Abstract

Abstract Background and Aims Thrombotic microangiopathy (TMA) is a life-threatening condition that can be caused on the background of various mechanisms, converging to a severe endotheliopathy that often affects the kidneys. Morphologic features of TMA on kidney biopsy have not been systematically studied. We studied the diagnostic and prognostic role of a kidney biopsy in patients with TMA, either linked to a coexisting condition (i.e., secondary TMA) or not (i.e., complement-mediated [C-]TMA). Method Patients with TMA on kidney biopsy and an enzymatic activity of ADAMTS13 >10% were recruited from the Limburg Renal Registry. C-TMA was defined as massive ex vivo C5b9 formation on the endothelium and/or rare variants in complement genes [1]; secondary TMA was defined as the presence of a coexisting condition and normal complement regulation. Kidney tissue sections were studied for activity and chronicity; also, C3d staining was performed.
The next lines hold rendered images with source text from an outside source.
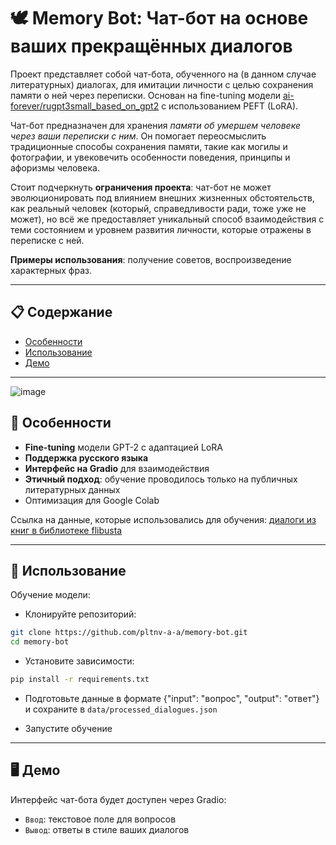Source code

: # 🕊️ Memory Bot: Чат-бот на основе ваших прекращённых диалогов
 
Проект представляет собой чат-бота, обученного на (в данном случае литературных) диалогах, для имитации личности с целью сохранения памяти о ней через переписки. 
Основан на fine-tuning модели [ai-forever/rugpt3small_based_on_gpt2](https://huggingface.co/ai-forever/rugpt3small_based_on_gpt2) с использованием PEFT (LoRA).

Чат-бот предназначен для хранения *памяти об умершем человеке через ваши переписки с ним*. Он помогает переосмыслить традиционные способы сохранения памяти, такие 
как могилы и фотографии, и увековечить особенности поведения, принципы и афоризмы человека.
 
Стоит подчеркнуть **ограничения проекта**: чат-бот не может эволюционировать под влиянием внешних жизненных обстоятельств, как реальный человек (который, справедливости
ради, тоже уже не может), но всё же предоставляет уникальный способ взаимодействия с теми состоянием и уровнем развития личности, которые отражены в переписке с ней.

**Примеры использования**: получение советов, воспроизведение характерных фраз.

---

## 📋 Содержание
- [Особенности](#особенности)
- [Использование](#использование)
- [Демо](#демо)

---

![image](https://github.com/user-attachments/assets/82f2ffe9-2050-4a4c-a52d-1f6bbe90d0a1)


## 🌟 Особенности
- **Fine-tuning** модели GPT-2 с адаптацией LoRA
- **Поддержка русского языка**
- **Интерфейс на Gradio** для взаимодействия
- **Этичный подход**: обучение проводилось только на публичных литературных данных
- Оптимизация для Google Colab

Ссылка на данные, которые использовались для обучения: [диалоги из книг в библиотеке flibusta](https://github.com/Koziev/NLP_Datasets/blob/master/Conversations/Data/extract_flibusta_dialogues.1.tar.xz)

---

## 🚀 Использование

Обучение модели:

- Клонируйте репозиторий:

```bash
git clone https://github.com/pltnv-a-a/memory-bot.git
cd memory-bot
```
- Установите зависимости:
  
```bash
pip install -r requirements.txt
```

- Подготовьте данные в формате {"input": "вопрос", "output": "ответ"} и сохраните в `data/processed_dialogues.json`
  
- Запустите обучение

---

## 🖥️ Демо

Интерфейс чат-бота будет доступен через Gradio:

- `Ввод`: текстовое поле для вопросов
- `Вывод`: ответы в стиле ваших диалогов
Results C-TMA and secondary TMA was diagnosed in 35 and 39 patients, respectively. The diagnosis TMA was based on a kidney biopsy in 52 (70%) out of 74 patients as systemic hemolysis, that is, microangiopathic hemolytic anemia (MAHA) and thrombocytopenia, was lacking. Morphologic activity, such as, glomerular thrombosis and mesangiolysis, was not associated with MAHA (p = 0.116) and/or thrombocytopenia (p = 0.380). Morphologic activity, however, was associated with C-TMA, as was lower age and higher serum creatinine. C3d staining did not differentiate C-TMA from secondary TMA. A Mayo Clinic Chronicity Score (MCCS) of ≥4 was associated with an increased partial- (p = 0.023) and complete renal remission rate (p = 0.030), and decreased end-stage kidney disease (p = 0.050). Conclusions Only a small proportion of patients with TMA on kidney biopsy initially present with systemic hemolysis, suggesting an essential role of histologic examination to prevent underdiagnosing. Glomerular thrombosis and mesangiolysis were associated with C-TMA, however there is no role for staining of C3d in differentiating C-TMA from secondary TMA. An increased MCCS indicates worse renal outcome in patients with TMA.